• _WORK TO COMPLETE_: Lines holding the string "more" are the ones to copy; find them all in the data.

● ● ●

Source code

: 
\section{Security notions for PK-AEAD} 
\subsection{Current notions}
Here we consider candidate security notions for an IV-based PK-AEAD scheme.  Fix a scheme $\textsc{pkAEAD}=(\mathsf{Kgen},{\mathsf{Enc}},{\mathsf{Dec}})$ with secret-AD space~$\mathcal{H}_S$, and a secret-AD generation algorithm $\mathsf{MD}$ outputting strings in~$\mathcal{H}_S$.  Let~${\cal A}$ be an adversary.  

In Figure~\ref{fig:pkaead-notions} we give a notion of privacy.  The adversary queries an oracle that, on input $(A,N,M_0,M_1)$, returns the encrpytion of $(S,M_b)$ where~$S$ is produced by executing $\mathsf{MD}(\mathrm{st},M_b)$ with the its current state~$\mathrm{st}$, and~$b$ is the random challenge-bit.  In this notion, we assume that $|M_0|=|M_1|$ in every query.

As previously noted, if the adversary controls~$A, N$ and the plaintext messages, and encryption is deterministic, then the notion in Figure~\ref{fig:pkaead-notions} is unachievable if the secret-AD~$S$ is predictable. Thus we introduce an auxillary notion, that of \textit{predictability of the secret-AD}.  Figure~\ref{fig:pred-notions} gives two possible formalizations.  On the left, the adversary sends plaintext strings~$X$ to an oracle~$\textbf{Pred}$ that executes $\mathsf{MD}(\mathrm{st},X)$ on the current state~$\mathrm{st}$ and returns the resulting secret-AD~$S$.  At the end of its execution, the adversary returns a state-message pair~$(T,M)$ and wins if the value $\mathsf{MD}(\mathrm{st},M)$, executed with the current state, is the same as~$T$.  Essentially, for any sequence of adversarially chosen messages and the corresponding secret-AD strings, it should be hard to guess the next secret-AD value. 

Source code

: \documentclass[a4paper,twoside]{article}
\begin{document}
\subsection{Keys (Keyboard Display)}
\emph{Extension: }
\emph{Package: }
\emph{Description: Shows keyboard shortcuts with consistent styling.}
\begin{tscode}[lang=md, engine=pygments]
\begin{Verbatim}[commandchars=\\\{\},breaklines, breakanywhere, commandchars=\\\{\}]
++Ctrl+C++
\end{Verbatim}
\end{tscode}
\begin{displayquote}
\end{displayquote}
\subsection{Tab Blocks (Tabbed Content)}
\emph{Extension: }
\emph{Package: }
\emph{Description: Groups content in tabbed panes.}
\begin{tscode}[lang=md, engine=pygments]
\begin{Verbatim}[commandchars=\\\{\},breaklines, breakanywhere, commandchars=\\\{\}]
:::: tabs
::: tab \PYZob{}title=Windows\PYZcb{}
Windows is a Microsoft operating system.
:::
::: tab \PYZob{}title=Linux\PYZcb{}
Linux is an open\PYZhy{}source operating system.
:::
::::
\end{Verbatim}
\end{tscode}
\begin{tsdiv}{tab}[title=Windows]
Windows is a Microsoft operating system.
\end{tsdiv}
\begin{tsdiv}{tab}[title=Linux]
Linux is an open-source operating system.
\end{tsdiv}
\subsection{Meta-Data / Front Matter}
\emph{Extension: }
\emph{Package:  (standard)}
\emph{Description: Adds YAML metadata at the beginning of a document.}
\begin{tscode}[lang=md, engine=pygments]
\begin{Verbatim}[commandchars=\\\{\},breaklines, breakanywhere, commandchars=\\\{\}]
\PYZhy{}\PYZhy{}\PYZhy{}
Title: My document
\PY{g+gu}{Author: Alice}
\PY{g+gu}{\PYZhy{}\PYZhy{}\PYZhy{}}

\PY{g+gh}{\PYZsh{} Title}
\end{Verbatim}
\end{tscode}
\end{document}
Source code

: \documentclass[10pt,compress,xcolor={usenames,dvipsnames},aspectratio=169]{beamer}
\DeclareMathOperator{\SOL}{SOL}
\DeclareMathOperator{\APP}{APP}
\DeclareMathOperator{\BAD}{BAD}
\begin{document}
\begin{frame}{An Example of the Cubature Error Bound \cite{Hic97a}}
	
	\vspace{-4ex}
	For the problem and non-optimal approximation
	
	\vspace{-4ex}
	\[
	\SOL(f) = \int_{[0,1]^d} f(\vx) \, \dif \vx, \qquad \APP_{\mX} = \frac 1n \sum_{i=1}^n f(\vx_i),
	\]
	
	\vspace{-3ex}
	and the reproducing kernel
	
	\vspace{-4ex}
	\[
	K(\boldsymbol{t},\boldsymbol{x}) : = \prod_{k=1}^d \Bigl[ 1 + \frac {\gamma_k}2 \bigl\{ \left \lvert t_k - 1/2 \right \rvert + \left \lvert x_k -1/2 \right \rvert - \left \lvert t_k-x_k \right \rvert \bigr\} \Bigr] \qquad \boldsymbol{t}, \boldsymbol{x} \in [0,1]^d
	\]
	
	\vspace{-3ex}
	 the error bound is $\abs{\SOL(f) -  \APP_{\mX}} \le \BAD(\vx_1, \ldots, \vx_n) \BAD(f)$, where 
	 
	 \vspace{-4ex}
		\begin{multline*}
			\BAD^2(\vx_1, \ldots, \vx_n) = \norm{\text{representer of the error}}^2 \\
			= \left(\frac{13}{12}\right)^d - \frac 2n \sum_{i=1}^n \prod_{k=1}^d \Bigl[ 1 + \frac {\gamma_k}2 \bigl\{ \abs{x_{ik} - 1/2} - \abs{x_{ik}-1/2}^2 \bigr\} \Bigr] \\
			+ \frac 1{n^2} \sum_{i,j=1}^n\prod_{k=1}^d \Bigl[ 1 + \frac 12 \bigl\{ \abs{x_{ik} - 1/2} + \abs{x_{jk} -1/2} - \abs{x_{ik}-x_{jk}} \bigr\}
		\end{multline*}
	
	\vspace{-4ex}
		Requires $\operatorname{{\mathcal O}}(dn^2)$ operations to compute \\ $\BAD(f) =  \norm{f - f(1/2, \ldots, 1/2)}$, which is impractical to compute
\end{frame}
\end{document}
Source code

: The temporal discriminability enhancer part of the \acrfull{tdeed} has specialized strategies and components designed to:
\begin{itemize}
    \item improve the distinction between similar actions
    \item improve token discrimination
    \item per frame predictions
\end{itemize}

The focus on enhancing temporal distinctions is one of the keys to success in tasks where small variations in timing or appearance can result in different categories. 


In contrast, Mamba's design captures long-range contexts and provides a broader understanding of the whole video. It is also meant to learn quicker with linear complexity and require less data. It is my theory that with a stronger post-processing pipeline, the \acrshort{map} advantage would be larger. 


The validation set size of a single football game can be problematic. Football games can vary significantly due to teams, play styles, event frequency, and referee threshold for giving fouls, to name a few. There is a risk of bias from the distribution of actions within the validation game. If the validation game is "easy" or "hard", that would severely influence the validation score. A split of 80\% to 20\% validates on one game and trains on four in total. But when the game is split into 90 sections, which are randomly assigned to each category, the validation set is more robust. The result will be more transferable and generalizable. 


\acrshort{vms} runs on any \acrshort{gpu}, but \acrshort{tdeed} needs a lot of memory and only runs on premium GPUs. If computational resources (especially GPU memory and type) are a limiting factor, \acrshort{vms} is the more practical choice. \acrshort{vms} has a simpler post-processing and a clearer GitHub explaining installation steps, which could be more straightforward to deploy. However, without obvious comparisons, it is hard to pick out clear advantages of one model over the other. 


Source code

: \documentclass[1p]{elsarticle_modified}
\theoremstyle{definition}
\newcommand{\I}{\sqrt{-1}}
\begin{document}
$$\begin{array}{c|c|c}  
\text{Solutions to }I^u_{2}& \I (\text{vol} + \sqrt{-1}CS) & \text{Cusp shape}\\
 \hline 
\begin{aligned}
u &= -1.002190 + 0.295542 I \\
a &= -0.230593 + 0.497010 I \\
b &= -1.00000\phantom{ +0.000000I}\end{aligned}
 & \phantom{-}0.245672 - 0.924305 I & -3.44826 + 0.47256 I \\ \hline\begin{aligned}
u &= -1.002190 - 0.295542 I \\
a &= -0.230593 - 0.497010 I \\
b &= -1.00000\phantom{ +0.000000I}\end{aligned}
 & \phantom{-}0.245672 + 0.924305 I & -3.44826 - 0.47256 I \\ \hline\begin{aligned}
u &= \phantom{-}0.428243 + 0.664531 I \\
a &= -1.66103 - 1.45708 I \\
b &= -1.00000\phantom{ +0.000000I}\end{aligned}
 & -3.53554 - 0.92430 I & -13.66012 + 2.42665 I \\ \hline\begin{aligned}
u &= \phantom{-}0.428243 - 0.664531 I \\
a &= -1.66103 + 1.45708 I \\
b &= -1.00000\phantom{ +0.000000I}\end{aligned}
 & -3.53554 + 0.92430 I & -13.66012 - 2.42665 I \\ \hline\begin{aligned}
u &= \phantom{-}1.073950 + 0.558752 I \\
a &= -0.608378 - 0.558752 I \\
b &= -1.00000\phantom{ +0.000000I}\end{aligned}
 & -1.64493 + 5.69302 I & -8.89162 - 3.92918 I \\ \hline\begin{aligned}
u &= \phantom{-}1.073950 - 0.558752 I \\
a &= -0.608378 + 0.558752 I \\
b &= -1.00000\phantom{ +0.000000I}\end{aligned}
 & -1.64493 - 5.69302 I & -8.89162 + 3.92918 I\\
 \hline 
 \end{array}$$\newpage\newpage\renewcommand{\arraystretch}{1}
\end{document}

● ● ●

• _TASK SOLUTION_:
The validation set size of a single football game can be problematic. Football games can vary significantly due to teams, play styles, event frequency, and referee threshold for giving fouls, to name a few. There is a risk of bias from the distribution of actions within the validation game. If the validation game is "easy" or "hard", that would severely influence the validation score. A split of 80\% to 20\% validates on one game and trains on four in total. But when the game is split into 90 sections, which are randomly assigned to each category, the validation set is more robust. The result will be more transferable and generalizable. 
\acrshort{vms} runs on any \acrshort{gpu}, but \acrshort{tdeed} needs a lot of memory and only runs on premium GPUs. If computational resources (especially GPU memory and type) are a limiting factor, \acrshort{vms} is the more practical choice. \acrshort{vms} has a simpler post-processing and a clearer GitHub explaining installation steps, which could be more straightforward to deploy. However, without obvious comparisons, it is hard to pick out clear advantages of one model over the other. 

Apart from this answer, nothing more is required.